Problem

Given a string paragraph and a string array of the banned words banned, return the most frequent word that is not banned. It is guaranteed there is at least one word that is not banned, and that the answer is unique.

The words in paragraph are case-insensitive and the answer should be returned in lowercase.

Example 1:

Input: paragraph = "Bob hit a ball, the hit BALL flew far after it was hit.", banned = ["hit"]
Output: "ball"
Explanation: 
"hit" occurs 3 times, but it is a banned word.
"ball" occurs twice (and no other word does), so it is the most frequent non-banned word in the paragraph. 
Note that words in the paragraph are not case sensitive,
that punctuation is ignored (even if adjacent to words, such as "ball,"), 
and that "hit" isn't the answer even though it occurs more because it is banned.

Example 2:

Input: paragraph = "a.", banned = []
Output: "a"

Constraints:

1 <= paragraph.length <= 1000
paragraph consists of English letters, space ' ', or one of the symbols: "!?',;.".
0 <= banned.length <= 100
1 <= banned[i].length <= 10
banned[i] consists of only lowercase English letters.

My code

class Solution:
    def mostCommonWord(self, paragraph: str, banned: List[str]) -> str:
        string = re.sub("\!|\'|\?|\,|\;|\.|\""," ",paragraph)
        list=string.lower().split()
        
        list = [elt for elt in list if elt not in banned]

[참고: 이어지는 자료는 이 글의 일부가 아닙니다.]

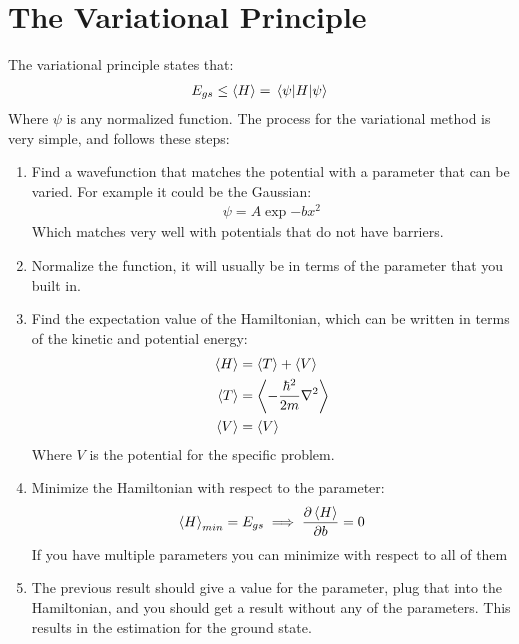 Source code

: \section{The Variational Principle}
The variational principle states that:
\begin{align*}
  E_{gs}\leq\ev{H}=\mel{\psi}{H}{\psi}
\end{align*}
Where $\psi$ is any normalized function.
The process for the variational method is very simple, and follows these steps:
\begin{enumerate}
\item Find a wavefunction that matches the potential with a parameter that can be varied. For example it could be the Gaussian:
  \begin{align*}
    \psi = A\exp{-bx^2}
  \end{align*}
Which matches very well with potentials that do not have barriers. 
\item Normalize the function, it will usually be in terms of the parameter that you built in.
\item Find the expectation value of the Hamiltonian, which can be written in terms of the kinetic and potential energy:
  \begin{align*}
    \ev{H}&=\ev{T}+\ev{V}\\
    \ev{T}&=\ev{-\frac{\hbar^2}{2m}\laplacian}\\
    \ev{V}&=\ev{V}
  \end{align*}
  Where $V$ is the potential for the specific problem.
\item Minimize the Hamiltonian with respect to the parameter:
  \begin{align*}
    \ev{H}_{min}=E_{gs}\implies \pdv{\ev{H}}{b}=0
  \end{align*}
  If you have multiple parameters you can minimize with respect to all of them
\item The previous result should give a value for the parameter, plug that into the Hamiltonian, and you should get a result without any of the parameters. This results in the estimation for the ground state. 
\end{enumerate} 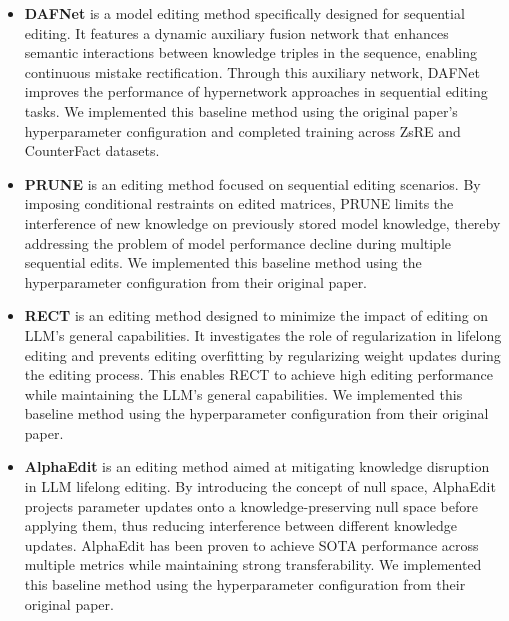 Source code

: \begin{itemize}
    \item \textbf{DAFNet} \cite{dafnet} is a model editing method specifically designed for sequential editing. It features a dynamic auxiliary fusion network that enhances semantic interactions between knowledge triples in the sequence, enabling continuous mistake rectification. Through this auxiliary network, DAFNet improves the performance of hypernetwork approaches in sequential editing tasks. We implemented this baseline method using the original paper's hyperparameter configuration and completed training across ZsRE and CounterFact datasets.
    \item \textbf{PRUNE} \cite{prune} is an editing method focused on sequential editing scenarios.  By imposing conditional restraints on edited matrices, PRUNE limits the interference of new knowledge on previously stored model knowledge,  thereby addressing the problem of model performance decline during multiple sequential edits. We implemented this baseline method using the hyperparameter configuration from their original paper.
    \item \textbf{RECT} \cite{rect} is an editing method designed to minimize the impact of editing on LLM's general capabilities. It investigates the role of regularization in lifelong editing and prevents editing overfitting by regularizing weight updates during the editing process. This enables RECT to achieve high editing performance while maintaining the LLM's general capabilities. We implemented this baseline method using the hyperparameter configuration from their original paper.
    \item \textbf{AlphaEdit} \cite{alphaedit} is an editing method aimed at mitigating knowledge disruption in LLM lifelong editing. By introducing the concept of null space, AlphaEdit projects parameter updates onto a knowledge-preserving null space before applying them, thus reducing interference between different knowledge updates. AlphaEdit has been proven to achieve SOTA performance across multiple metrics while maintaining strong transferability. We implemented this baseline method using the hyperparameter configuration from their original paper.
\end{itemize}

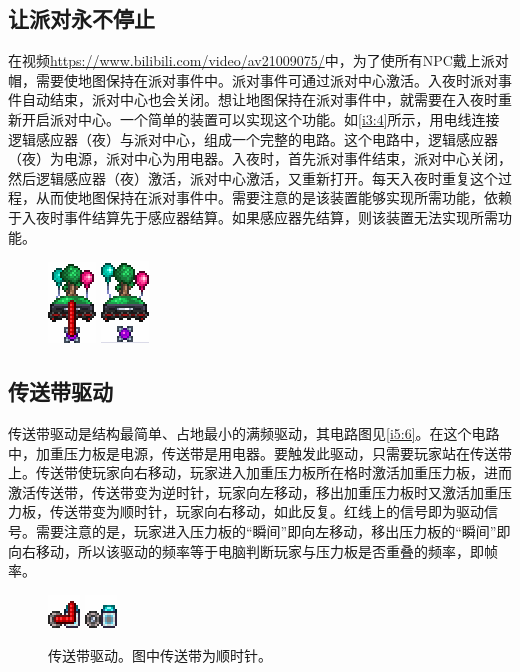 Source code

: \subsection{让派对永不停止}

在视频\url{https://www.bilibili.com/video/av21009075/}中，为了使所有NPC戴上派对帽，需要使地图保持在派对事件中。派对事件可通过派对中心激活。入夜时派对事件自动结束，派对中心也会关闭。想让地图保持在派对事件中，就需要在入夜时重新开启派对中心。一个简单的装置可以实现这个功能。如\autoref{i3:4}所示，用电线连接逻辑感应器（夜）与派对中心，组成一个完整的电路。这个电路中，逻辑感应器（夜）为电源，派对中心为用电器。入夜时，首先派对事件结束，派对中心关闭，然后逻辑感应器（夜）激活，派对中心激活，又重新打开。每天入夜时重复这个过程，从而使地图保持在派对事件中。需要注意的是该装置能够实现所需功能，依赖于入夜时事件结算先于感应器结算。如果感应器先结算，则该装置无法实现所需功能。

\begin{figure}[!h]
\begin{center}
\includegraphics{images/3.png}
\qquad
\includegraphics{images/4.png}
\end{center}
\caption{}
\label{i3:4}
\end{figure}

\subsection{传送带驱动}

传送带驱动是结构最简单、占地最小的满频驱动，其电路图见\autoref{i5:6}。在这个电路中，加重压力板是电源，传送带是用电器。要触发此驱动，只需要玩家站在传送带上。传送带使玩家向右移动，玩家进入加重压力板所在格时激活加重压力板，进而激活传送带，传送带变为逆时针，玩家向左移动，移出加重压力板时又激活加重压力板，传送带变为顺时针，玩家向右移动，如此反复。红线上的信号即为驱动信号。需要注意的是，玩家进入压力板的“瞬间”即向左移动，移出压力板的“瞬间”即向右移动，所以该驱动的频率等于电脑判断玩家与压力板是否重叠的频率，即帧率。

\begin{figure}[!h]
\begin{center}
\includegraphics{images/5.png}
\qquad
\includegraphics{images/6.png}
\end{center}
\caption{传送带驱动。图中传送带为顺时针。}
\label{i5:6}
\end{figure}

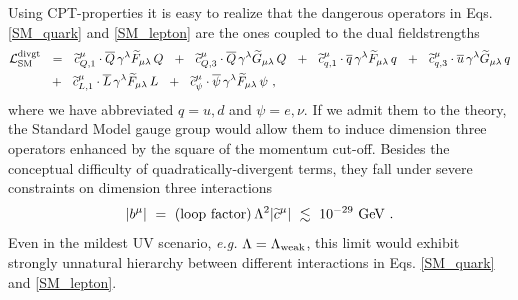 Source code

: \documentclass[12pt,preprintnumbers,nofootinbib]{revtex4}
\newcommand{\wt}{\widetilde}
\newcommand{\ov}{\overline}
\begin{document}
	Using CPT-properties it is easy to realize that the dangerous operators
	in Eqs. \eqref{SM_quark} and \eqref{SM_lepton} are the ones coupled to
	the dual fieldstrengths
\begin{align}
\label{SM_divgt}
\notag
	\mathcal{L}_{\rm SM}^{\rm divgt} & ~~=~~
	\wt{c}_{Q,1}^\mu \cdot
	\ov{Q}\, \gamma^\lambda \wt{F}_{\mu\lambda}\, Q 
	~~+~~
	\wt{c}_{Q,3}^\mu \cdot
	\ov{Q}\, \gamma^\lambda \wt{G}_{\mu\lambda}\, Q 
	~~+~~
	\wt{c}_{q,1}^\mu \cdot
	\ov{q}\, \gamma^\lambda \wt{F}_{\mu\lambda}\, q
	~~+~~ 
	\wt{c}_{q,3}^\mu \cdot
	\ov{u}\, \gamma^\lambda \wt{G}_{\mu\lambda}\, q
	\\
	&
	~~+~~ 
	\wt{c}_{L,1}^\mu \cdot
	\ov{L}\, \gamma^{\lambda} \wt{F}_{\mu\lambda}\, L
	~~+~~
	\wt{c}_{\psi}^\mu \cdot
	\ov{\psi}\, \gamma^{\lambda} \wt{F}_{\mu\lambda}\, \psi
	~,
\end{align}
	where we have abbreviated $ q = u, d $ and $ \psi = e, \nu $.
	If we admit them to the theory, the Standard Model gauge group
	would allow them to induce dimension three operators enhanced by the
	square of the momentum cut-off. 
	Besides the conceptual difficulty of quadratically-divergent terms,
	they fall under severe constraints on dimension three
	interactions
\cite{Gagnon:2004xh}
\begin{equation}
\label{limit_dim3}
	| b^\mu | ~=~ ({\rm loop\ factor})\, 
		\Lambda^2 | \wt{c}^\mu |  ~\lesssim~ 10^{-29}~{\rm GeV}~.
\end{equation}
	Even in the mildest UV scenario, {\it e.g.} $ \Lambda = \Lambda_{\rm weak} $,
	this limit would exhibit strongly unnatural hierarchy between different interactions
	in Eqs. \eqref{SM_quark} and \eqref{SM_lepton}. 
	
\end{document}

        temp = [wrd for wrd in list]
        res = mode(temp)
        return res

Review

접근 방향

1. 특수문자가 문제에 지정되어 있어서 걔네들만 제거
2. .lower()를 맨 마지막에 출력하면서 사용하려고 했더니 그렇게 되면 앞에 중복에서 인식을 못해줘서 앞으로 이동
3. string 에서는 abcd라는 한 단어를 인식하지 못해서 banned=['abc']이면 abcd에 abc를 잘라먹음 -> 리스트로 변경
4. banned안에 있는 단어들 제거
5. 중복 제일 높은 단어 출력

다른 의견

1. banned안에 특수문자 넣기
2. max -> 딕셔너리로 구하기
3. banned단어 제거를 하고 빈도수 높은 친구 출력. (빈도수 높은 애를 뽑고 banned에 있는지 확인 후 다시 출력이 더 빨랐을까요?)